Fundação Atlântico convoca “eleições” típicas de ditadura militar
A Fundação Atlântico convocou eleições de dois representantes dos participantes no Conselho Deliberativo, um no Conselho Fiscal, e respectivos suplentes. Os participantes e assistidos podem se inscrever, mas não podem votar. Quem vota são os membros de três colégios eleitorais cujos membros serão indicados por sindicatos e associações de aposentados, reduzidos pela Fundação ao papel de tutelar os participantes e assistidos e substituí-los no processo de escolha.Pelo jeito, os dirigentes da Fundação Atlântico buscaram assessoria de generais viúvos da ditadura militar, de triste memória para a democracia brasileira. Naqueles tempos, os cidadãos das capitais de Estados e das unidades da federação não podiam escolher seus governantes – quem os indicava eram os militares que se delegaram tal poder pela força das baionetas.

Resta saber se as diretorias dos sindicatos e associações de aposentados vão aceitar o triste papel de ajudar a empresa patrocinadora Oi e os diretores da Fundação a impedir que os trabalhadores da ativa e os aposentados escolham livremente os seus representantes.

Resta saber, também, qual a mensagem que o atual presidente da Fundação, dirigente experiente e amplamente conhecido, quer enviar a todo o sistema, no momento em que se discute medidas para dotar o sistema de regras mais transparentes e democráticas de gestão e governança.
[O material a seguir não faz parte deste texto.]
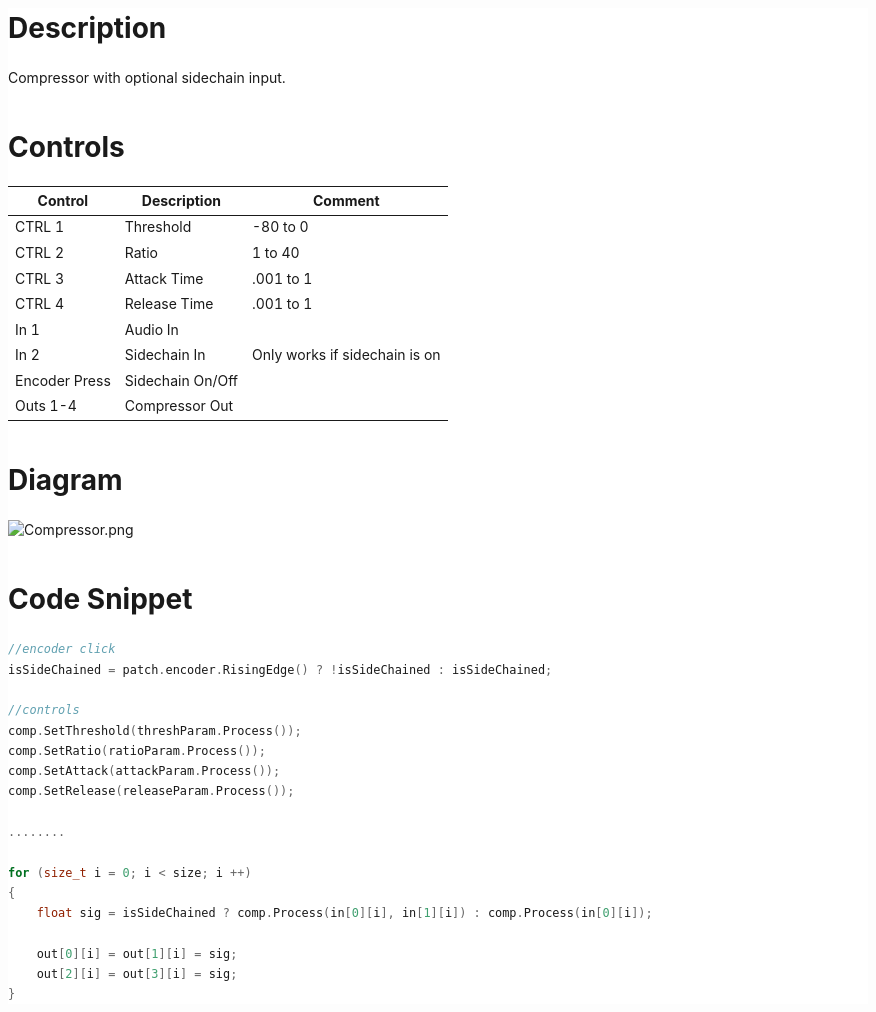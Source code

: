 # Description
Compressor with optional sidechain input.

# Controls

| Control | Description | Comment |
| --- | --- | --- |
| CTRL 1 | Threshold | -80 to 0 |
| CTRL 2 | Ratio | 1 to 40 |
| CTRL 3 | Attack Time | .001 to 1 |
| CTRL 4 | Release Time | .001 to 1 |
| In 1 | Audio In | |
| In 2 | Sidechain In | Only works if sidechain is on |
| Encoder Press | Sidechain On/Off | |
| Outs 1-4 | Compressor Out | |

# Diagram
<img src="https://raw.githubusercontent.com/electro-smith/DaisyExamples/master/patch/Compressor/resources/Compressor.png" alt="Compressor.png" style="width: 100%;"/>

# Code Snippet
```cpp
//encoder click
isSideChained = patch.encoder.RisingEdge() ? !isSideChained : isSideChained;

//controls
comp.SetThreshold(threshParam.Process());
comp.SetRatio(ratioParam.Process());
comp.SetAttack(attackParam.Process());
comp.SetRelease(releaseParam.Process());

........

for (size_t i = 0; i < size; i ++)
{	    
    float sig = isSideChained ? comp.Process(in[0][i], in[1][i]) : comp.Process(in[0][i]);
	
    out[0][i] = out[1][i] = sig;
    out[2][i] = out[3][i] = sig;
}
```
Fundação Atlântico golpeia com ajuda de “representantes”– A eleição atual foi convocada depois de constantes denúncias de entidades de classe e da ANAPAR à PREVIC, solicitando que o órgão fiscalizador determinasse a realização de eleições, suspensas desde 2006.

Antecedentes dão pistas dos interessados na atual medida ditatorial. A Fundação Atlântico foi fundada em 2005, pela cisão dos planos de benefícios patrocinados pelas empresas de telefonia brasileiras, até então administrados pela Sistel. Criada a Fundação, a patrocinadora Oi nomeou dois conselheiros deliberativos e um fiscal, ligados a determinados sindicatos e associações de aposentados, para ocupar provisoriamente a vaga dos representantes dos participantes, enquanto não realizasse as eleições. Em 2006 as eleições diretas aconteceram, os ocupantes provisórios dos cargos perderam e ingressaram na Justiça para anular o processo cujas regras eles mesmos haviam elaborado. Como a ação judicial ainda não transitou em julgado, patrocinadora, diretoria da Fundação e os “representantes” nomeadosse amancebaram para permanecer nos cargos. Perderam as eleições e encontraram uma forma de trair a vontade do eleitor. Novas eleições deveriam ter sido convocadas em 2009 e 2012 e não foram.

Denúncias levaram a PREVIC a determinara convocação de eleições na forma prevista nos artigos 13 e 17 do estatuto da entidade, “que tratam da escolha, por eleição direta, dos representantes dos participantes e assistidos nos órgãos estatutários da entidade”, conforme constata a Superintendência em resposta às denúncias da ANAPAR. De fato, o estatuto da entidade estabelece, nos dois artigos citados, que os conselheiros serão eleitos pelos participantes e assistidos. Mas o Regulamento Eleitoral desta eleição cria a eleição indireta, por meio de colégios eleitorais compostos de pessoas indicadas por sindicatos e associações de aposentados.

A um só tempo, a Fundação reimplanta a votação indireta característica da ditadura, desobedece ao próprio estatuto, golpeia os participantes e descumpre uma determinação da PREVIC. Tudo feito por conluio entre a patrocinadora, os conselheiros provisórios que querem se tornar definitivos e os diretores da Fundação Atlântico indicados pela patrocinadora.

A ANAPAR repudia a eleição indireta e fez nova denúncia à PREVIC, apontando a irregularidade.